While the film brought this crime against humanity to the world’s attention, it also brought an unwelcome degree of commercialisation to the bridge itself. Nevertheless, to see it is a thought-provoking experience, made even more poignant by the sheer beauty of the surrounding countryside – lush and tropical, fringed with rugged, mountainous mystery.
Even more sobering experiences are provided by visits to the nearby Allied War Cemetery and the Death Railway Museum. The cemetery is where many of the 16,000 POWs who died building the railway are laid to rest.

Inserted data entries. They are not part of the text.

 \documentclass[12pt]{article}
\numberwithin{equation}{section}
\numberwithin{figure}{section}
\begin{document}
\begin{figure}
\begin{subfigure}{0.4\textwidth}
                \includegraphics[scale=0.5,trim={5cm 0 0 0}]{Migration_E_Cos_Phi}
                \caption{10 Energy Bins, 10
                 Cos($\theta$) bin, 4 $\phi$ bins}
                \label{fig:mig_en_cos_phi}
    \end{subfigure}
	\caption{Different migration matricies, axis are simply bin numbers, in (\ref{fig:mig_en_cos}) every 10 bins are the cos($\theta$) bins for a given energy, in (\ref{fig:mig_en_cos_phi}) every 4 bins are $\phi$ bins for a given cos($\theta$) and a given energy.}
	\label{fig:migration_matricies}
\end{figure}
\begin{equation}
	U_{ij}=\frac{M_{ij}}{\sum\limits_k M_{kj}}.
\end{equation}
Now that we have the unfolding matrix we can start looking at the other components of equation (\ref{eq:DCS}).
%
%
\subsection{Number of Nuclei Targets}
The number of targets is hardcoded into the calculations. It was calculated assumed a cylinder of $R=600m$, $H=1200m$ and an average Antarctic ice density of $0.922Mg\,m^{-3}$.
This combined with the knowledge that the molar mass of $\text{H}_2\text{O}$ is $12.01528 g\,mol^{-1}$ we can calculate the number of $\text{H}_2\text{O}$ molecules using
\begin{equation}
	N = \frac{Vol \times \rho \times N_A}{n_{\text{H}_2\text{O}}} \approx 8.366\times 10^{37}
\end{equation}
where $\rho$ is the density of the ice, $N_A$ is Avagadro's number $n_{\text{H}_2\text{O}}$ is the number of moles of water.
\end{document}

At the museum in Kanchanaburi the grim details are sensitively presented through a graphic assortment of photos, artifacts and memorabilia, with ample English descriptions, detailed maps and good audiovisual presentations.

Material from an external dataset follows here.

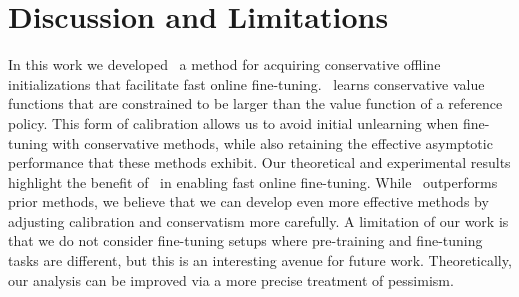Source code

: \section{Discussion and  Limitations}

In this work we developed \methodname\, a method for acquiring conservative offline initializations that facilitate fast online fine-tuning. \methodname\ learns conservative value functions that are constrained to be larger than the value function of a reference policy. This form of calibration allows us to avoid initial unlearning when fine-tuning with conservative methods, while also retaining the effective asymptotic performance that these methods exhibit. Our theoretical and experimental results highlight the benefit of \methodname\ in enabling fast online fine-tuning. 
While \methodname\ outperforms prior methods, we believe that we can develop even more effective methods by adjusting calibration and conservatism more carefully. A limitation of our work is that we do not consider fine-tuning setups where pre-training and fine-tuning tasks are different, but this is an interesting avenue for future work. Theoretically, our analysis can be improved via a more precise treatment of pessimism.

If anything uplifting can come from the grim saga of the Death Railway, it is the story of Eric Lomax, which was made into a successful film in 2013 called The Railway Man based on Lomax’s bestselling autobiography. As a 21-year old POW in 1942 who was a signals engineer and railway enthusiast, he was inevitably sent to work on the Death Railway. Like so many others he suffered unimaginable brutality, but unlike so many others he survived, just. Deeply scarred both physically and psychologically, he locked the trauma and the hatred for his tormentors inside. Decades later, and desperate for revenge, he discovers the whereabouts of the Japanese prison guard responsible for the worst of his treatment and sets out to confront him, but... what might have been a bleak narrative with no redeeming features, becomes a powerful and inspiring tale of heroism, humanity and the redemptive power of love.
It’s a story worth knowing, especially if you find the harrowing details of the Death Railway difficult to handle.